Wednesday, October 30, 2013

Bond Issue Ballot Questions

As our Nov. 5, Election Day approaches, I wanted to give you some information about the $149.5 million bond package you will see on the ballot.  This comprehensive, bipartisan bond package was passed by the Legislature in late August.  It aims to inject money back into our economy and to produce jobs for hard-working Mainers.  It is also about making important investments in our higher education system, our public infrastructure and our people.
Here are the five ballot questions:

Question 1: Bond Issue 
Do you favor a $14,000,000 bond issue to provide funds for the State's share of maintenance, repair, capital improvement, modernization and energy efficiency projects for Maine Army National Guard readiness centers and support facilities and the purchase of land for training and to draw down federal matching funds?

Question 2: Bond Issue
Do you favor a $15,500,000 bond issue to enhance educational and employment opportunities for Maine citizens and students by updating and improving existing laboratory and classroom facilities of the University of Maine System statewide?

Question 3: Bond Issue
Do you favor a $100,000,000 bond issue for reconstruction and rehabilitation of highways and bridges and for facilities or equipment related to ports, harbors, marine transportation, freight and passenger railroads, aviation and transit, to be used to match an estimated $154,000,000 in federal and other funds?

Question 4: Bond Issue 
Do you favor a $4,500,000 bond issue to provide funds for a public-private partnership for a building project for a new science facility at the Maine Maritime Academy to be matched by other funds?

Question 5: Bond Issue
Do you favor a $15,500,000 bond issue to upgrade buildings, classrooms and laboratories on the 7 campuses of the Maine Community College System in order to increase capacity to serve more students through expanded programs in health care, precision machining, information technology, criminal justice and other key programs?

If you would like more details, please contact me at 377-3276 or

Friday, October 11, 2013

State News Update

Federal Government Shutdown

I trust that you have been closely following the mess that is the federal government shutdown.
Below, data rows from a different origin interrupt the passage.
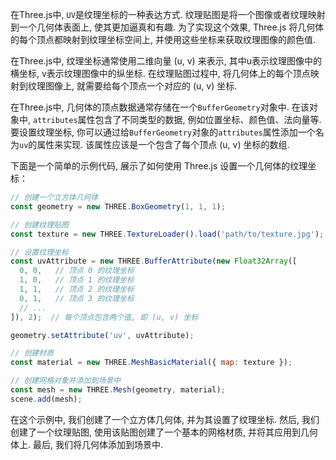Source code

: 在Three.js中, `UV`是纹理坐标的一种表达方式. 纹理贴图是将一个图像或者纹理映射到一个几何体表面上, 使其更加逼真和有趣. 为了实现这个效果, Three.js 将几何体的每个顶点都映射到纹理坐标空间上, 并使用这些坐标来获取纹理图像的颜色值. 

在Three.js中, 纹理坐标通常使用二维向量 (u, v) 来表示, 其中u表示纹理图像中的横坐标, v表示纹理图像中的纵坐标. 在纹理贴图过程中, 将几何体上的每个顶点映射到纹理图像上, 就需要给每个顶点一个对应的 (u, v) 坐标. 

在Three.js中, 几何体的顶点数据通常存储在一个`BufferGeometry`对象中. 在该对象中, `attributes`属性包含了不同类型的数据, 例如位置坐标、颜色值、法向量等. 
要设置纹理坐标, 你可以通过给`BufferGeometry`对象的`attributes`属性添加一个名为`uv`的属性来实现. 该属性应该是一个包含了每个顶点 (u, v) 坐标的数组. 

下面是一个简单的示例代码, 展示了如何使用 Three.js 设置一个几何体的纹理坐标：

```javascript
// 创建一个立方体几何体
const geometry = new THREE.BoxGeometry(1, 1, 1);

// 创建纹理贴图
const texture = new THREE.TextureLoader().load('path/to/texture.jpg');

// 设置纹理坐标
const uvAttribute = new THREE.BufferAttribute(new Float32Array([
  0, 0,   // 顶点 0 的纹理坐标
  1, 0,   // 顶点 1 的纹理坐标
  1, 1,   // 顶点 2 的纹理坐标
  0, 1,   // 顶点 3 的纹理坐标
  // ...
]), 2);  // 每个顶点包含两个值, 即 (u, v) 坐标

geometry.setAttribute('uv', uvAttribute);

// 创建材质
const material = new THREE.MeshBasicMaterial({ map: texture });

// 创建网格对象并添加到场景中
const mesh = new THREE.Mesh(geometry, material);
scene.add(mesh);
```

在这个示例中, 我们创建了一个立方体几何体, 并为其设置了纹理坐标. 然后, 我们创建了一个纹理贴图, 使用该贴图创建了一个基本的网格材质, 并将其应用到几何体上. 最后, 我们将几何体添加到场景中.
I find it a reckless, irresponsible failure of our elected federal officials to properly govern a nation at a crossroads. Certainly not a shining example of governance for the rest of the world to witness. Certainly not the best way to protect the public health and promote the well-being of our citizenry.

The lives of too many Americans have been negatively affected by the cessation of vital programs and services, our struggling-to-recover economy will be potentially forced to the brink, and here in Maine, hard-working families have already felt the pain. All 52 state employees at the Disability Determination Office at the Carleton Mills building on Route 202 in Winthrop were temporarily laid off without pay. Uncertainty rules the day.

Recently, Gov. Paul LePage declared a civil emergency in Maine due to the federal shutdown, a declaration that has led to many people -- in our district and outside of it -- contacting me to find out what this all means.

Historically, Maine governors have used the civil emergency powers during disaster relief to respond to a crisis. Gov. John Baldacci declared a civil emergency in response to the H1N1 outbreak to expedite flu vaccinations. Gov. Baldacci also issued a civil emergency in 2007 when the price of diesel went up by $1. Gov. John McKernan declared a civil emergency during the shutdown of state government in 1991.

The Civil Emergency Proclamation grants authority to the governor to not follow the Collective Bargaining Agreement (CBA) with state employees who are facing layoffs resulting from the shutdown.

The governor has said that he is doing so to reduce the financial impact to state employees so that they can receive unemployment benefits and health insurance. He has also said that the layoffs will terminate at the conclusion of the shutdown.

During a meeting with the governor and Republican leaders, Democratic leaders proposed an amendment to the proclamation which would clarify the scope of his power so it would not suspend the state's labor relations law and not circumvent the CBA and also provide an end-date. The governor refused to do this.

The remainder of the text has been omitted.